Home > Other > Mage's Blood (The Moontide Quartet) > Page 67
Mage's Blood (The Moontide Quartet) Page 67

by David Hair


  Cera hugged herself, her face troubled. ‘And then you “rescued” Solinde …’

  ‘Exactly. We found someone we thought was Solinde the night we raided Brochena. The body was unconscious – but a skilled shifter can maintain a form while asleep. I was amazed she’d survived the tower falling, but a well-shielded and lucky mage could do that. From then on Coin is in our hands and in danger of being unmasked, so she acted antagonistically to get sent away. I used a Chain-rune, which locked Coin into Solinde’s form, and suddenly she is helpless in the Krak di Condotiori, a place not even Gurvon could break them out of—’

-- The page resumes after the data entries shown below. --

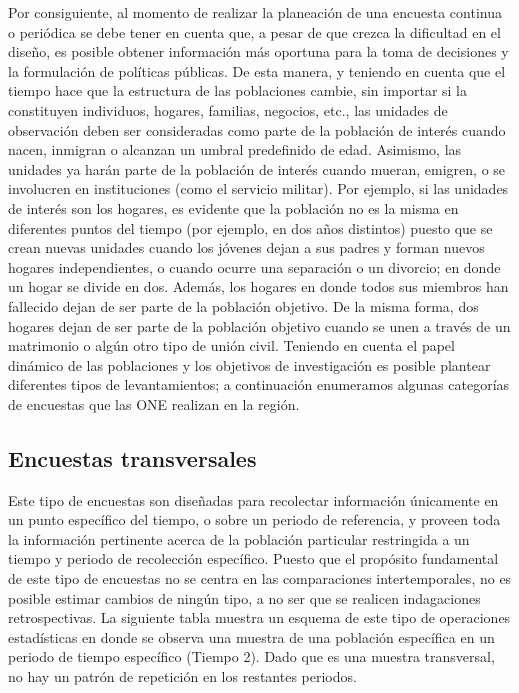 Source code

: \documentclass[
  10pt,
  spanish,
]{book}
\begin{document}
Por consiguiente, al momento de realizar la planeación de una encuesta continua o periódica se debe tener en cuenta que, a pesar de que crezca la dificultad en el diseño, es posible obtener información más oportuna para la toma de decisiones y la formulación de políticas públicas. De esta manera, y teniendo en cuenta que el tiempo hace que la estructura de las poblaciones cambie, sin importar si la constituyen individuos, hogares, familias, negocios, etc., las unidades de observación deben ser consideradas como parte de la población de interés cuando nacen, inmigran o alcanzan un umbral predefinido de edad. Asimismo, las unidades ya harán parte de la población de interés cuando mueran, emigren, o se involucren en instituciones (como el servicio militar). Por ejemplo, si las unidades de interés son los hogares, es evidente que la población no es la misma en diferentes puntos del tiempo (por ejemplo, en dos años distintos) puesto que se crean nuevas unidades cuando los jóvenes dejan a sus padres y forman nuevos hogares independientes, o cuando ocurre una separación o un divorcio; en donde un hogar se divide en dos. Además, los hogares en donde todos sus miembros han fallecido dejan de ser parte de la población objetivo. De la misma forma, dos hogares dejan de ser parte de la población objetivo cuando se unen a través de un matrimonio o algún otro tipo de unión civil. Teniendo en cuenta el papel dinámico de las poblaciones y los objetivos de investigación es posible plantear diferentes tipos de levantamientos; a continuación enumeramos algunas categorías de encuestas que las ONE realizan en la región.

\hypertarget{encuestas-transversales}{%
\subsection{Encuestas transversales}\label{encuestas-transversales}}

Este tipo de encuestas son diseñadas para recolectar información únicamente en un punto específico del tiempo, o sobre un periodo de referencia, y proveen toda la información pertinente acerca de la población particular restringida a un tiempo y periodo de recolección específico. Puesto que el propósito fundamental de este tipo de encuestas no se centra en las comparaciones intertemporales, no es posible estimar cambios de ningún tipo, a no ser que se realicen indagaciones retrospectivas. La siguiente tabla muestra un esquema de este tipo de operaciones estadísticas en donde se observa una muestra de una población específica en un periodo de tiempo específico (Tiempo 2). Dado que es una muestra transversal, no hay un patrón de repetición en los restantes periodos.
\end{document}
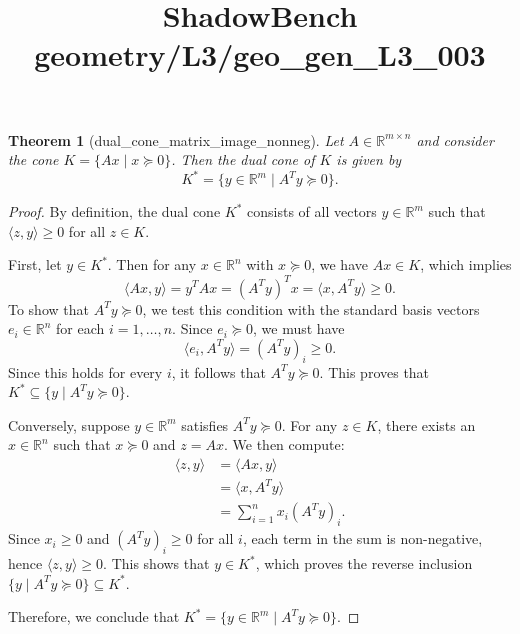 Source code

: \documentclass{article}
\title{ShadowBench geometry/L3/geo\_gen\_L3\_003}
\newtheorem{theorem}{Theorem}
\begin{document}
\maketitle

\begin{theorem}[dual_cone_matrix_image_nonneg]
Let $A \in \mathbb{R}^{m \times n}$ and consider the cone $K = \{Ax \mid x \succeq 0\}$. Then the dual cone of $K$ is given by
\[
K^* = \{y \in \mathbb{R}^m \mid A^T y \succeq 0\}.
\]
\end{theorem}

\begin{proof}
By definition, the dual cone $K^*$ consists of all vectors $y \in \mathbb{R}^m$ such that $\langle z, y \rangle \ge 0$ for all $z \in K$. 

First, let $y \in K^*$. Then for any $x \in \mathbb{R}^n$ with $x \succeq 0$, we have $Ax \in K$, which implies
\[
\langle Ax, y \rangle = y^T Ax = (A^T y)^T x = \langle x, A^T y \rangle \ge 0.
\]
To show that $A^T y \succeq 0$, we test this condition with the standard basis vectors $e_i \in \mathbb{R}^n$ for each $i = 1, \dots, n$. Since $e_i \succeq 0$, we must have
\[
\langle e_i, A^T y \rangle = (A^T y)_i \ge 0.
\]
Since this holds for every $i$, it follows that $A^T y \succeq 0$. This proves that $K^* \subseteq \{y \mid A^T y \succeq 0\}$.

Conversely, suppose $y \in \mathbb{R}^m$ satisfies $A^T y \succeq 0$. For any $z \in K$, there exists an $x \in \mathbb{R}^n$ such that $x \succeq 0$ and $z = Ax$. We then compute:
\begin{align*}
\langle z, y \rangle &= \langle Ax, y \rangle \\
&= \langle x, A^T y \rangle \\
&= \sum_{i=1}^n x_i (A^T y)_i.
\end{align*}
Since $x_i \ge 0$ and $(A^T y)_i \ge 0$ for all $i$, each term in the sum is non-negative, hence $\langle z, y \rangle \ge 0$. This shows that $y \in K^*$, which proves the reverse inclusion $\{y \mid A^T y \succeq 0\} \subseteq K^*$.

Therefore, we conclude that $K^* = \{y \in \mathbb{R}^m \mid A^T y \succeq 0\}$.
\end{proof}
\end{document}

  ‘And now we’re bringing Coin back here.’

  ‘If it is Coin, yes. This is only supposition, Cera, but if it is Coin, Gurvon will almost certainly try and free her.’ Elena frowned, thinking hard. ‘Perhaps we can use this to our advantage.’

  ‘How?’

  ‘We could use Coin as bait, to lure Gurvon out. If Solinde is truly Coin, I know ways of detection that no shapeshifter can stand up to. I will unmask her.’

  ‘What about Gyle and his agents?’

  ‘Gurvon will learn Solinde is here: count on it. For now I hope he remains ignorant, or else Lorenzo is in great danger.’ She chewed his lip anxiously. ‘Once she’s here, we’ll have maybe half a day before Gurvon finds out. If Solinde really is Coin, he will be forced to act.’

  Cera looked increasingly sick, but she lifted her head. ‘Then what must we do – surround Solinde with an army?’

  ‘No – they’d just get in my way. A trained group of magi can kill by the hundreds. They’d all die, or be turned against us. I’d be more secure alone: in gnosis, a well-prepared defence can often overmatch the attack. If I can break Coin, then hold out against Gurvon until there is opportunity to display the shapeshifter at court, we can bring the whole nation in behind the shihad, and at that point, Gurvon may as well go home. We will have won.’

  Cera looked at her, measuring. ‘You can do this?’

  Elena smiled grimly. ‘I’ll have to leave the blood-rooms and prepare for her arrival. I’ll seal off the Jade Tower from the rest of the keep and prepare wards for holding Coin. My practise-room is ideal – the only entrance is from below, and I can ward the door to the lower room. If you and Timi stay there and the doors are warded, then no one can enter without your permission or mine.’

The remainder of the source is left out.